I have a large data set around 6 million rows of data. The data set was created by using bindrows from several different spreadsheets all consisting of the same columns.
I want to create new columns for date, month, year, and day of the week so I run the following code:
all_trips$date <- as.Date(all_trips$start_time)
all_trips$month <- format(as.Date(all_trips$date), "%m")
all_trips$day <- format(as.Date(all_trips$date), "%d")
all_trips$year <- format(as.Date(all_trips$date), "%Y")
all_trips$day_of_week <- format(as.Date(all_trips$date), "%A")
After the code is complete, I run the str(all_trips) function I get :
tibble [6,444,645 × 16] (S3: tbl_df/tbl/data.frame)
$ trip_id : chr [1:6444645] "7C00A93E10556E47" "90854840DFD508BA" "0A7D10CDD144061C" "2F3BE33085BCFF02" ...
$ bikeid : chr [1:6444645] "electric_bike" "electric_bike" "electric_bike" "electric_bike" ...
$ start_time : chr [1:6444645] "11/27/21 13:27" "11/27/21 13:38" "11/26/21 22:03" "11/27/21 9:56" ...
$ end_time : chr [1:6444645] "11/27/21 13:46" "11/27/21 13:56" "11/26/21 22:05" "11/27/21 10:01" ...
$ ride length : 'hms' num [1:6444645] 00:19:00 00:17:45 00:02:22 00:05:01 ...
..- attr(*, "units")= chr "secs"
$ day of the week : chr [1:6444645] "Saturday" "Saturday" "Friday" "Saturday" ...
$ from_station_name: chr [1:6444645] NA NA NA NA ...
$ from_station_id : chr [1:6444645] NA NA NA NA ...

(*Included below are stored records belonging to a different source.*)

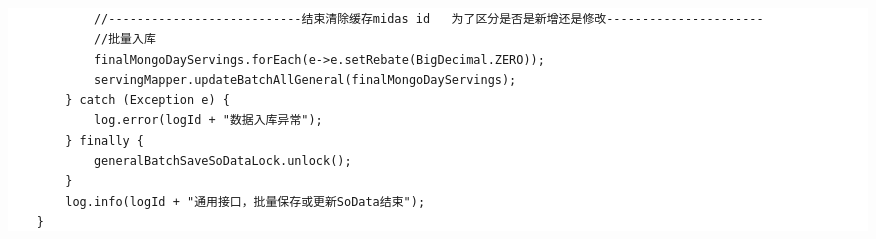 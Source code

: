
 ```
            //---------------------------结束清除缓存midas id   为了区分是否是新增还是修改----------------------
            //批量入库
            finalMongoDayServings.forEach(e->e.setRebate(BigDecimal.ZERO));
            servingMapper.updateBatchAllGeneral(finalMongoDayServings);
        } catch (Exception e) {
            log.error(logId + "数据入库异常");
        } finally {
            generalBatchSaveSoDataLock.unlock();
        }
        log.info(logId + "通用接口，批量保存或更新SoData结束");
    }

``` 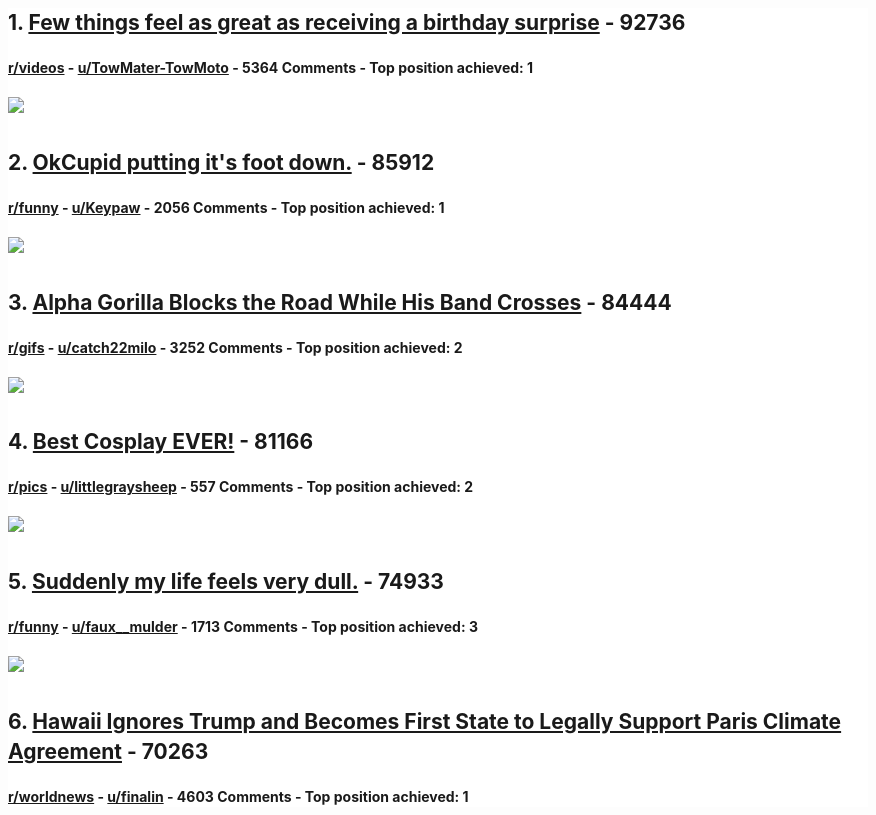 ## 1. [Few things feel as great as receiving a birthday surprise](http://reddit.com/r/videos/comments/6g0yt4/few_things_feel_as_great_as_receiving_a_birthday/) - 92736
#### [r/videos](http://reddit.com/r/videos) - [u/TowMater-TowMoto](http://reddit.com/u/TowMater-TowMoto) - 5364 Comments - Top position achieved: 1

<a href="https://streamable.com/0dd5b"><img src="https://b.thumbs.redditmedia.com/bnBEZOIbLH8p4q8d4_4aCtf8y_h4O58d5eDYZVFigkg.jpg"></img></a>

## 2. [OkCupid putting it's foot down.](http://reddit.com/r/funny/comments/6g2uxm/okcupid_putting_its_foot_down/) - 85912
#### [r/funny](http://reddit.com/r/funny) - [u/Keypaw](http://reddit.com/u/Keypaw) - 2056 Comments - Top position achieved: 1

<a href="https://i.imgur.com/0qQocTG.png"><img src="https://a.thumbs.redditmedia.com/DgjfSXVd5hm1xx4qDwNorQY2r977Y2_9nY7G91-U4q0.jpg"></img></a>

## 3. [Alpha Gorilla Blocks the Road While His Band Crosses](http://reddit.com/r/gifs/comments/6g12cm/alpha_gorilla_blocks_the_road_while_his_band/) - 84444
#### [r/gifs](http://reddit.com/r/gifs) - [u/catch22milo](http://reddit.com/u/catch22milo) - 3252 Comments - Top position achieved: 2

<a href="http://i.imgur.com/hoK9oeP.gifv"><img src="https://b.thumbs.redditmedia.com/-56E_Pa86U8nT5hpgcr9O-m-7ns6_4guslvQLq8DCpA.jpg"></img></a>

## 4. [Best Cosplay EVER!](http://reddit.com/r/pics/comments/6g0x4p/best_cosplay_ever/) - 81166
#### [r/pics](http://reddit.com/r/pics) - [u/littlegraysheep](http://reddit.com/u/littlegraysheep) - 557 Comments - Top position achieved: 2

<a href="https://i.redd.it/8cxti4apaf2z.jpg"><img src="https://b.thumbs.redditmedia.com/534IuCeIJkR6hzd5RTpW-xBEWpM71TLrsHDubnvcPLc.jpg"></img></a>

## 5. [Suddenly my life feels very dull.](http://reddit.com/r/funny/comments/6fxshs/suddenly_my_life_feels_very_dull/) - 74933
#### [r/funny](http://reddit.com/r/funny) - [u/faux__mulder](http://reddit.com/u/faux__mulder) - 1713 Comments - Top position achieved: 3

<a href="http://i.imgur.com/mYs6e2c.gifv"><img src="https://b.thumbs.redditmedia.com/PZhb0EnkVIlKdnWcxDUpkOHZDjVRVg-1nUdTGJQVp9Q.jpg"></img></a>

## 6. [Hawaii Ignores Trump and Becomes First State to Legally Support Paris Climate Agreement](http://reddit.com/r/worldnews/comments/6fzzgm/hawaii_ignores_trump_and_becomes_first_state_to/) - 70263
#### [r/worldnews](http://reddit.com/r/worldnews) - [u/finalin](http://reddit.com/u/finalin) - 4603 Comments - Top position achieved: 1

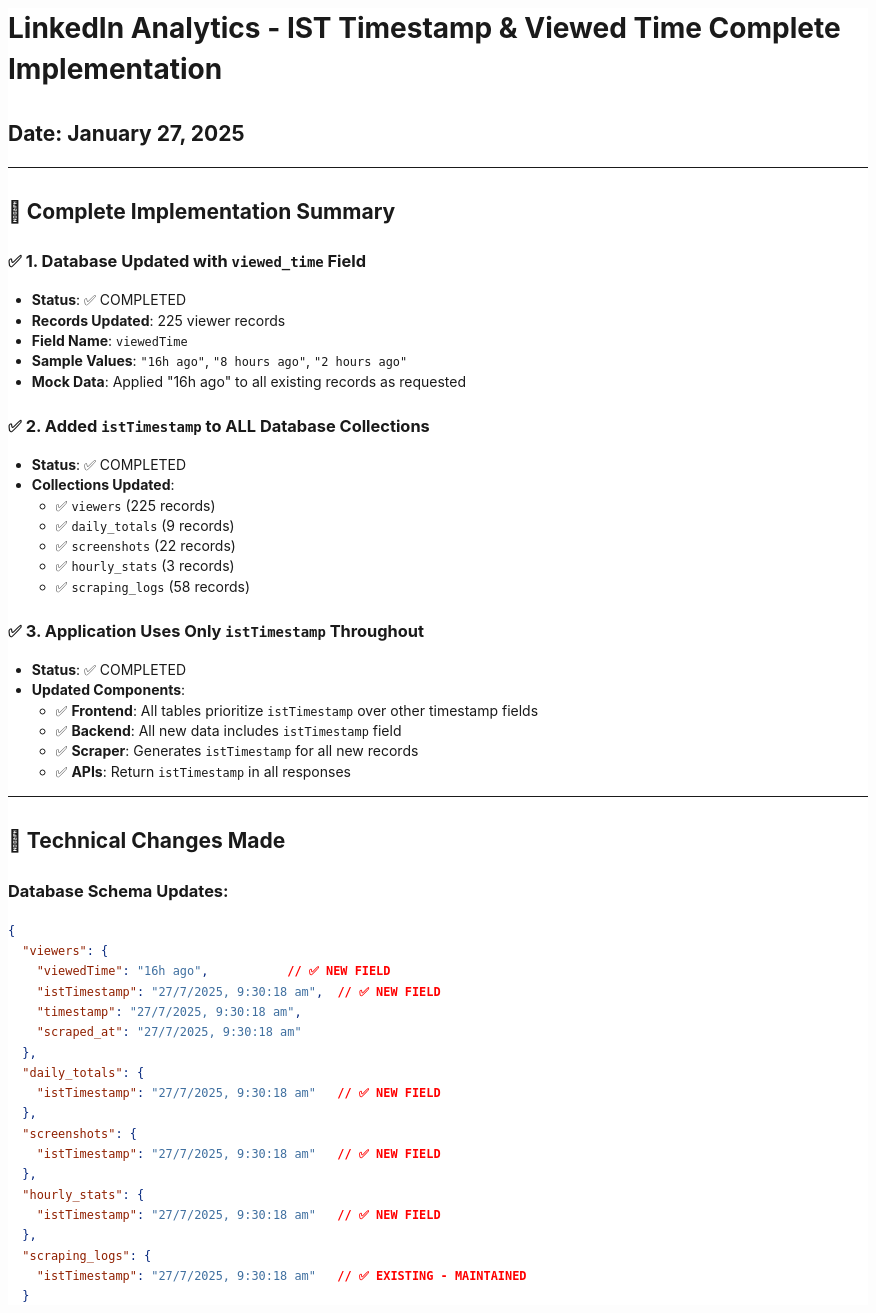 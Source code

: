 # LinkedIn Analytics - IST Timestamp & Viewed Time Complete Implementation

## Date: January 27, 2025

---

## 🎯 **Complete Implementation Summary**

### **✅ 1. Database Updated with `viewed_time` Field**
- **Status**: ✅ COMPLETED
- **Records Updated**: 225 viewer records
- **Field Name**: `viewedTime`
- **Sample Values**: `"16h ago"`, `"8 hours ago"`, `"2 hours ago"`
- **Mock Data**: Applied "16h ago" to all existing records as requested

### **✅ 2. Added `istTimestamp` to ALL Database Collections**
- **Status**: ✅ COMPLETED
- **Collections Updated**: 
  - ✅ `viewers` (225 records)
  - ✅ `daily_totals` (9 records) 
  - ✅ `screenshots` (22 records)
  - ✅ `hourly_stats` (3 records)
  - ✅ `scraping_logs` (58 records)

### **✅ 3. Application Uses Only `istTimestamp` Throughout**
- **Status**: ✅ COMPLETED
- **Updated Components**:
  - ✅ **Frontend**: All tables prioritize `istTimestamp` over other timestamp fields
  - ✅ **Backend**: All new data includes `istTimestamp` field
  - ✅ **Scraper**: Generates `istTimestamp` for all new records
  - ✅ **APIs**: Return `istTimestamp` in all responses

---

## 🔧 **Technical Changes Made**

### **Database Schema Updates:**
```json
{
  "viewers": {
    "viewedTime": "16h ago",           // ✅ NEW FIELD
    "istTimestamp": "27/7/2025, 9:30:18 am",  // ✅ NEW FIELD
    "timestamp": "27/7/2025, 9:30:18 am",
    "scraped_at": "27/7/2025, 9:30:18 am"
  },
  "daily_totals": {
    "istTimestamp": "27/7/2025, 9:30:18 am"   // ✅ NEW FIELD
  },
  "screenshots": {
    "istTimestamp": "27/7/2025, 9:30:18 am"   // ✅ NEW FIELD
  },
  "hourly_stats": {
    "istTimestamp": "27/7/2025, 9:30:18 am"   // ✅ NEW FIELD
  },
  "scraping_logs": {
    "istTimestamp": "27/7/2025, 9:30:18 am"   // ✅ EXISTING - MAINTAINED
  }
```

$ to_station_name : chr [1:6444645] NA NA NA NA ...
$ to_station_id : chr [1:6444645] NA NA NA NA ...
$ usertype : chr [1:6444645] "casual" "casual" "casual" "casual" ...
$ date : Date[1:6444645], format: NA NA NA NA ...
$ month : chr [1:6444645] NA NA NA NA ...
$ day : chr [1:6444645] NA NA NA NA ...
$ year : chr [1:6444645] NA NA NA NA ...
$ day_of_week : chr [1:6444645] NA NA NA NA ...
however I keep getting NA's for my new columns, I've also attempted to convert start_time and end time to a numeric format using :
all_trips$started_at = as.numeric(as.character(all_trips$started_at))
all_trips$ended_at = as.numeric(as.character(all_trips$ended_at))
The result of the code is NA conversion errors, this is for a portfolio project any help with this would be greatly appreciated.